* _Work item_
Return each entry word for word and skip its pictures.

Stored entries

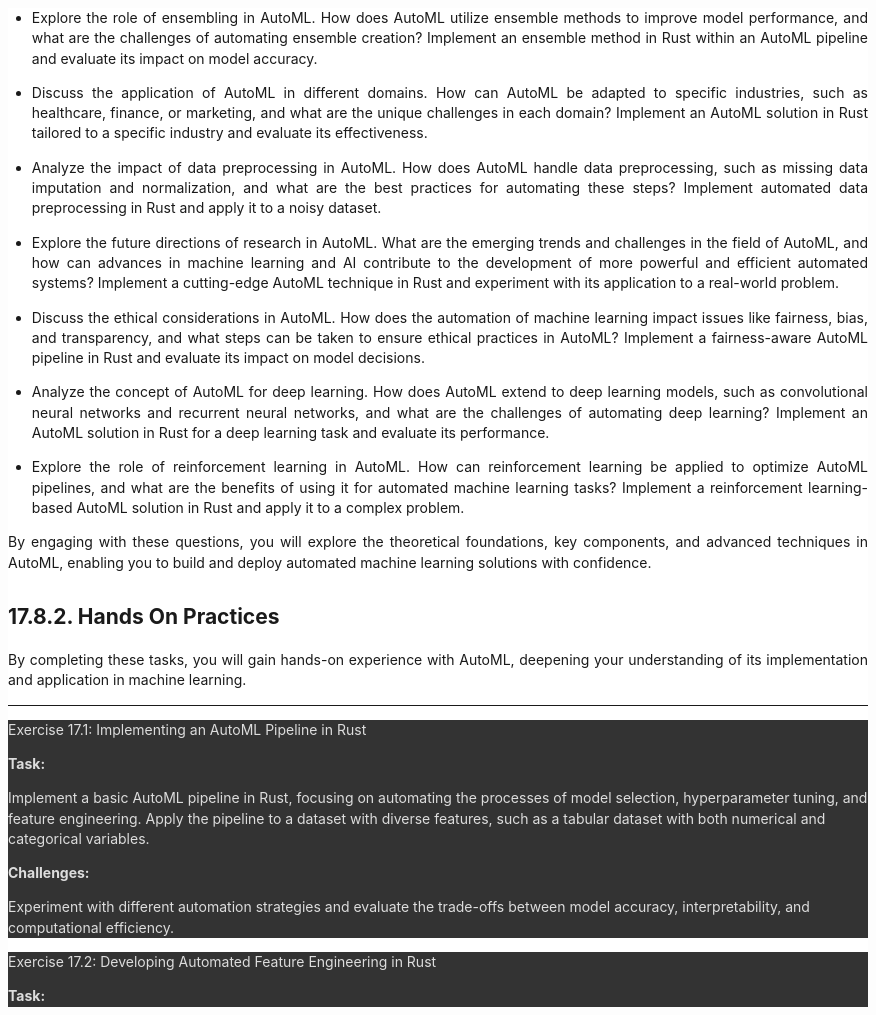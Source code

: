 - <p style="text-align: justify;">Explore the role of ensembling in AutoML. How does AutoML utilize ensemble methods to improve model performance, and what are the challenges of automating ensemble creation? Implement an ensemble method in Rust within an AutoML pipeline and evaluate its impact on model accuracy.</p>
- <p style="text-align: justify;">Discuss the application of AutoML in different domains. How can AutoML be adapted to specific industries, such as healthcare, finance, or marketing, and what are the unique challenges in each domain? Implement an AutoML solution in Rust tailored to a specific industry and evaluate its effectiveness.</p>
- <p style="text-align: justify;">Analyze the impact of data preprocessing in AutoML. How does AutoML handle data preprocessing, such as missing data imputation and normalization, and what are the best practices for automating these steps? Implement automated data preprocessing in Rust and apply it to a noisy dataset.</p>
- <p style="text-align: justify;">Explore the future directions of research in AutoML. What are the emerging trends and challenges in the field of AutoML, and how can advances in machine learning and AI contribute to the development of more powerful and efficient automated systems? Implement a cutting-edge AutoML technique in Rust and experiment with its application to a real-world problem.</p>
- <p style="text-align: justify;">Discuss the ethical considerations in AutoML. How does the automation of machine learning impact issues like fairness, bias, and transparency, and what steps can be taken to ensure ethical practices in AutoML? Implement a fairness-aware AutoML pipeline in Rust and evaluate its impact on model decisions.</p>
- <p style="text-align: justify;">Analyze the concept of AutoML for deep learning. How does AutoML extend to deep learning models, such as convolutional neural networks and recurrent neural networks, and what are the challenges of automating deep learning? Implement an AutoML solution in Rust for a deep learning task and evaluate its performance.</p>
- <p style="text-align: justify;">Explore the role of reinforcement learning in AutoML. How can reinforcement learning be applied to optimize AutoML pipelines, and what are the benefits of using it for automated machine learning tasks? Implement a reinforcement learning-based AutoML solution in Rust and apply it to a complex problem.</p>
<p style="text-align: justify;">
By engaging with these questions, you will explore the theoretical foundations, key components, and advanced techniques in AutoML, enabling you to build and deploy automated machine learning solutions with confidence.
</p>

## 17.8.2. Hands On Practices
<p style="text-align: justify;">
By completing these tasks, you will gain hands-on experience with AutoML, deepening your understanding of its implementation and application in machine learning.
</p>

---

<section class="mt-5">
    <div class="card mb-4" style="background-color: #333; color: #ddd;">
        <div class="card-header bg-primary text-white">
            Exercise 17.1: Implementing an AutoML Pipeline in Rust
        </div>
        <div class="card-body">
            <p><strong>Task:</strong></p>
            <p class="text-justify">Implement a basic AutoML pipeline in Rust, focusing on automating the processes of model selection, hyperparameter tuning, and feature engineering. Apply the pipeline to a dataset with diverse features, such as a tabular dataset with both numerical and categorical variables.</p>
            <p><strong>Challenges:</strong></p>
            <p class="text-justify">Experiment with different automation strategies and evaluate the trade-offs between model accuracy, interpretability, and computational efficiency.</p>
        </div>
    </div>
    <div class="card mb-4" style="background-color: #333; color: #ddd;">
        <div class="card-header bg-primary text-white">
            Exercise 17.2: Developing Automated Feature Engineering in Rust
        </div>
        <div class="card-body">
            <p><strong>Task:</strong></p>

* _Answer section_
Source code

: - <p style="text-align: justify;">Explore the role of ensembling in AutoML. How does AutoML utilize ensemble methods to improve model performance, and what are the challenges of automating ensemble creation? Implement an ensemble method in Rust within an AutoML pipeline and evaluate its impact on model accuracy.</p>
- <p style="text-align: justify;">Discuss the application of AutoML in different domains. How can AutoML be adapted to specific industries, such as healthcare, finance, or marketing, and what are the unique challenges in each domain? Implement an AutoML solution in Rust tailored to a specific industry and evaluate its effectiveness.</p>
- <p style="text-align: justify;">Analyze the impact of data preprocessing in AutoML. How does AutoML handle data preprocessing, such as missing data imputation and normalization, and what are the best practices for automating these steps? Implement automated data preprocessing in Rust and apply it to a noisy dataset.</p>
- <p style="text-align: justify;">Explore the future directions of research in AutoML. What are the emerging trends and challenges in the field of AutoML, and how can advances in machine learning and AI contribute to the development of more powerful and efficient automated systems? Implement a cutting-edge AutoML technique in Rust and experiment with its application to a real-world problem.</p>
- <p style="text-align: justify;">Discuss the ethical considerations in AutoML. How does the automation of machine learning impact issues like fairness, bias, and transparency, and what steps can be taken to ensure ethical practices in AutoML? Implement a fairness-aware AutoML pipeline in Rust and evaluate its impact on model decisions.</p>
- <p style="text-align: justify;">Analyze the concept of AutoML for deep learning. How does AutoML extend to deep learning models, such as convolutional neural networks and recurrent neural networks, and what are the challenges of automating deep learning? Implement an AutoML solution in Rust for a deep learning task and evaluate its performance.</p>
- <p style="text-align: justify;">Explore the role of reinforcement learning in AutoML. How can reinforcement learning be applied to optimize AutoML pipelines, and what are the benefits of using it for automated machine learning tasks? Implement a reinforcement learning-based AutoML solution in Rust and apply it to a complex problem.</p>
<p style="text-align: justify;">
By engaging with these questions, you will explore the theoretical foundations, key components, and advanced techniques in AutoML, enabling you to build and deploy automated machine learning solutions with confidence.
</p>

## 17.8.2. Hands On Practices
<p style="text-align: justify;">
By completing these tasks, you will gain hands-on experience with AutoML, deepening your understanding of its implementation and application in machine learning.
</p>

---

<section class="mt-5">
    <div class="card mb-4" style="background-color: #333; color: #ddd;">
        <div class="card-header bg-primary text-white">
            Exercise 17.1: Implementing an AutoML Pipeline in Rust
        </div>
        <div class="card-body">
            <p><strong>Task:</strong></p>
            <p class="text-justify">Implement a basic AutoML pipeline in Rust, focusing on automating the processes of model selection, hyperparameter tuning, and feature engineering. Apply the pipeline to a dataset with diverse features, such as a tabular dataset with both numerical and categorical variables.</p>
            <p><strong>Challenges:</strong></p>
            <p class="text-justify">Experiment with different automation strategies and evaluate the trade-offs between model accuracy, interpretability, and computational efficiency.</p>
        </div>
    </div>
    <div class="card mb-4" style="background-color: #333; color: #ddd;">
        <div class="card-header bg-primary text-white">
            Exercise 17.2: Developing Automated Feature Engineering in Rust
        </div>
        <div class="card-body">
            <p><strong>Task:</strong></p>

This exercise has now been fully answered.